Regular expressions, also known as regex, are a powerful tool for searching and manipulating text. They allow you to define a pattern of characters to search for in a string, and can be used to perform tasks such as finding all the emails in a document, or replacing all the occurrences of a word with another word.
How to Use Regular Expressions
In Python, regular expressions are supported by the re
module. To use regular expressions in Python, you first need to import the re
module, and then use one of the various functions provided by the module to search or manipulate a string.

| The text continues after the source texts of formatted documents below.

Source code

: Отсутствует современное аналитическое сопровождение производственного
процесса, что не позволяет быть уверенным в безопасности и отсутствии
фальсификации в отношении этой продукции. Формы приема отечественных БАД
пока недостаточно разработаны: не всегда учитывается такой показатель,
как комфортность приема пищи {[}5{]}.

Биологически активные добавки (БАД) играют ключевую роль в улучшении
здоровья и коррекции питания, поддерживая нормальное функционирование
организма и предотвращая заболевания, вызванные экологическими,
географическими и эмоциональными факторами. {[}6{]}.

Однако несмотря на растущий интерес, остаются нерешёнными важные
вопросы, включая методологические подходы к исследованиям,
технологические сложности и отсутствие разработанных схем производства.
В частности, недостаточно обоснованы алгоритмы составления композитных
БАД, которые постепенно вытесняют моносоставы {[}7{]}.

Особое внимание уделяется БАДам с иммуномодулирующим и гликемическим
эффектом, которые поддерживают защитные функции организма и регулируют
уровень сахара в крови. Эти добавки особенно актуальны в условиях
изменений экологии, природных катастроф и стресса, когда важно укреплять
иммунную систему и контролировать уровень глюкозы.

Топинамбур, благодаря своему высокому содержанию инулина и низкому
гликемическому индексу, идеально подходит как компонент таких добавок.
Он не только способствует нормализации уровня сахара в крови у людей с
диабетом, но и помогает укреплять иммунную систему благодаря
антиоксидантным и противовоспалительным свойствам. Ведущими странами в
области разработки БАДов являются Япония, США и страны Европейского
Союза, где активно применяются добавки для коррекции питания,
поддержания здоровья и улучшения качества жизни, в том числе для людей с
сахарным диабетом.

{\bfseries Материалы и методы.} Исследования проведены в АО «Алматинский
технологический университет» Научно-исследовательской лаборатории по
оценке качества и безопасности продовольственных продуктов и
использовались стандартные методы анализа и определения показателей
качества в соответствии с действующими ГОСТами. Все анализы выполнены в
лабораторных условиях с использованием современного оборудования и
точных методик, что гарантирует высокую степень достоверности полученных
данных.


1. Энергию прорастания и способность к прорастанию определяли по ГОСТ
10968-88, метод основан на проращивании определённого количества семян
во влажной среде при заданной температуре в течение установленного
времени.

For example, to search for a pattern in a string, you can use the search()
function:
import re
pattern = r'\d+' # a pattern to match one or more digits
string = 'There are 3 apples and 2 bananas'
match = re.search(pattern, string)
print(match.group()) # Output: 3
In this example, the search()
function searches the string
for the first occurrence of the pattern defined by pattern
. The group()
method of the match
object returns the matched string.
To find all the occurrences of a pattern in a string, you can use the findall()
function:
import re
pattern = r'\d+' # a pattern to match one or more digits
string = 'There are 3 apples and 2 bananas'
matches = re.findall(pattern, string)
print(matches) # Output: ['3', '2']
In this example, the findall()
function searches the string
for all the occurrences of the pattern defined by pattern
, and returns a list of all the matches.
To replace all the occurrences of a pattern in a string, you can use the sub()
function:
import re
pattern = r'\d+' # a pattern to match one or more digits
replacement = 'X' # the string to use as a replacement
string = 'There are 3 apples and 2 bananas'
new_string = re.sub(pattern, replacement, string)

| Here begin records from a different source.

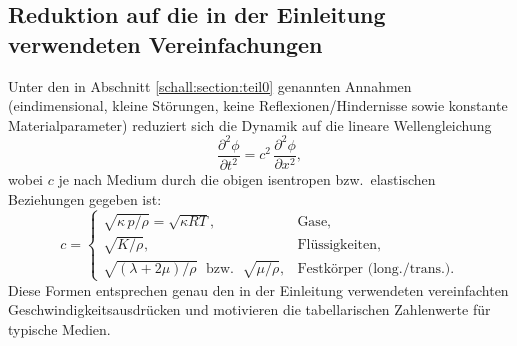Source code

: \begin{comment}
Somit erhält man in isotropen Medien zwei Wellengeschwindigkeiten \cite{schall:landaulifschitz,schall:gurtin}:
\begin{align}
    \boxed{\,c_T=\sqrt{\frac{\mu}{\rho}}=\sqrt{\frac{G}{\rho}}\,} \quad &\text{(transversal, Scherwellen)},\\[2mm]
    \boxed{\,c_L=\sqrt{\frac{\lambda+2\mu}{\rho}}\,} \quad &\text{(longitudinal, Druckwellen)}.
\end{align}
In technischen Materialparametern, sprich Elastizitätsmodul $E$ und Poissonzahl $\nu$, mit
\[
    \mu=G=\frac{E}{2(1+\nu)},
    \qquad
    \lambda=\frac{E\,\nu}{(1+\nu)(1-2\nu)},
\]
ergeben sich die in der Einleitung verwendeten Ausdrücke
\begin{align}
    \boxed{\,c_{s,\mathrm{long}}
    = \sqrt{\frac{E(1-\nu)}{\rho(1+\nu)(1-2\nu)}}\,},\qquad
    \boxed{\,c_{s,\mathrm{trans}}
    = \sqrt{\frac{E}{2\rho(1+\nu)}}=\sqrt{\frac{G}{\rho}}\,}.
\end{align}
Typisch ist $c_L>c_T$, und beide liegen deutlich über Gas- und Flüssigkeitswerten (z.\,B. Stahl $c\approx 5{,}0\text{--}5{,}9\,\mathrm{km/s}$ für Longitudinalwellen, je nach Legierung).

\end{comment}

\subsection{Reduktion auf die in der Einleitung verwendeten Vereinfachungen}
Unter den in Abschnitt \ref{schall:section:teil0} genannten Annahmen (eindimensional,
kleine Störungen, keine Reflexionen/Hindernisse sowie konstante
Materialparameter) reduziert sich die Dynamik auf die lineare
Wellengleichung
\[
    \frac{\partial^2 \phi}{\partial t^2}=c^2\,\frac{\partial^2 \phi}{\partial x^2},
\]
wobei $c$ je nach Medium durch die obigen isentropen bzw.\ elastischen
Beziehungen gegeben ist:
\[
    c=\begin{cases}
    \sqrt{\kappa\,p/\rho}=\sqrt{\kappa R T}, & \text{Gase},\\[1mm]
    \sqrt{K/\rho}, & \text{Flüssigkeiten},\\[1mm]
    \sqrt{(\lambda+2\mu)/\rho}\;\text{ bzw. }\;\sqrt{\mu/\rho}, & \text{Festkörper (long./trans.)}.
\end{cases}
\]
Diese Formen entsprechen genau den in der Einleitung verwendeten
vereinfachten Geschwindigkeitsausdrücken und motivieren die
tabellarischen Zahlenwerte für typische Medien.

print(new_string) # Output: There are X apples and X bananas
In this example, the sub()
function replaces all the occurrences of the pattern defined by pattern
in the string
with the replacement
string.
Regular expressions are defined using a special syntax, which includes characters that have a special meaning in the context of a regular expression. For example, the .

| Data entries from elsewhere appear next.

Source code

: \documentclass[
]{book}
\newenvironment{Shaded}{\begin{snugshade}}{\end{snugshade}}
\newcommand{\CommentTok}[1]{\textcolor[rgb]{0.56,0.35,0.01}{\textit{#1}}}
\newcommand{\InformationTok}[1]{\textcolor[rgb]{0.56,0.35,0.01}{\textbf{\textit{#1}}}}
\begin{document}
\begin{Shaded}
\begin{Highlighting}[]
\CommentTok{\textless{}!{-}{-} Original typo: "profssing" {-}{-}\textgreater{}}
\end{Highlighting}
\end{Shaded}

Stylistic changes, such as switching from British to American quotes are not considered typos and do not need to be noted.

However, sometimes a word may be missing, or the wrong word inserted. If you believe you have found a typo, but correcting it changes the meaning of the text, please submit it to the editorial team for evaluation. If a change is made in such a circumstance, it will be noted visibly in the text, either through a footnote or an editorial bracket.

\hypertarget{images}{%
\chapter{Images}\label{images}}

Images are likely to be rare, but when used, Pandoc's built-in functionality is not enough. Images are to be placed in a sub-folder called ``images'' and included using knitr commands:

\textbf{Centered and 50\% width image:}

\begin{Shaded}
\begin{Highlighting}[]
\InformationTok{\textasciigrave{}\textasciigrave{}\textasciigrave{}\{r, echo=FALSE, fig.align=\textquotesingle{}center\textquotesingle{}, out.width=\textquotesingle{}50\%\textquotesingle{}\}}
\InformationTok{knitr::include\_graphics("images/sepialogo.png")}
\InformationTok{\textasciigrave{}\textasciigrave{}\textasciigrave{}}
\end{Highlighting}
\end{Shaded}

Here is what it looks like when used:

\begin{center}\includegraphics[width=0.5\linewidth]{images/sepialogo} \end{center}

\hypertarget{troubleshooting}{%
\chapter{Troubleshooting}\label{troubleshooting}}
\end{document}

character matches any single character, the *
character matches zero or more occurrences of the preceding character, and the +
character matches one or more occurrences of the preceding character.
Examples of Regular Expressions
Here are some examples of regular expressions and their meanings:
\d
: a digit (equivalent to[0-9]
)\w
: a word character (equivalent to[a-zA-Z0-9_]
)\s
: a whitespace character (space, tab, newline, etc.).
: any single character*
: zero or more occurrences of the preceding character+
: one or more occurrences of the preceding character?
: zero or one occurrence of the preceding character{n}
: exactlyn
occurrences of the preceding character{n,}
: at leastn
occurrences of the preceding character{m,n}
: at leastm
and at mostn
occurrences of the preceding character[abc]
: any single character from the set{a, b, c}
[^abc]
: any single character that is not in the set{a, b, c}
(abc)
: a group of charactersabc
{n,}
: at leastn
occurrences of the preceding character{m,n}
: at leastm
and at mostn
occurrences of the preceding character[abc]
: any single character from the set{a, b, c}
[^abc]
: any single character that is not in the set{a, b, c}
(abc)
: a group of charactersabc
You can use these special characters to define a pattern that matches a specific set of characters. For example:
import re
pattern = r'\d{3}-\d{3}-\d{4}' # a pattern to match a US phone number
string = 'My phone number is 555-555-1212'
match = re.search(pattern, string)
print(match.group()) # Output: 555-555-1212
In this example, the pattern
matches a US phone number with the format XXX-XXX-XXXX
.
You can also use regular expressions to split a string into a list of substrings, using the split()
function:
import re
pattern = r'\s+' # a pattern to match one or more whitespace characters
string = 'This is a test'
substrings = re.split(pattern, string)
print(substrings) # Output: ['This', 'is', 'a', 'test']
In this example, the pattern
matches one or more whitespace characters, and the split()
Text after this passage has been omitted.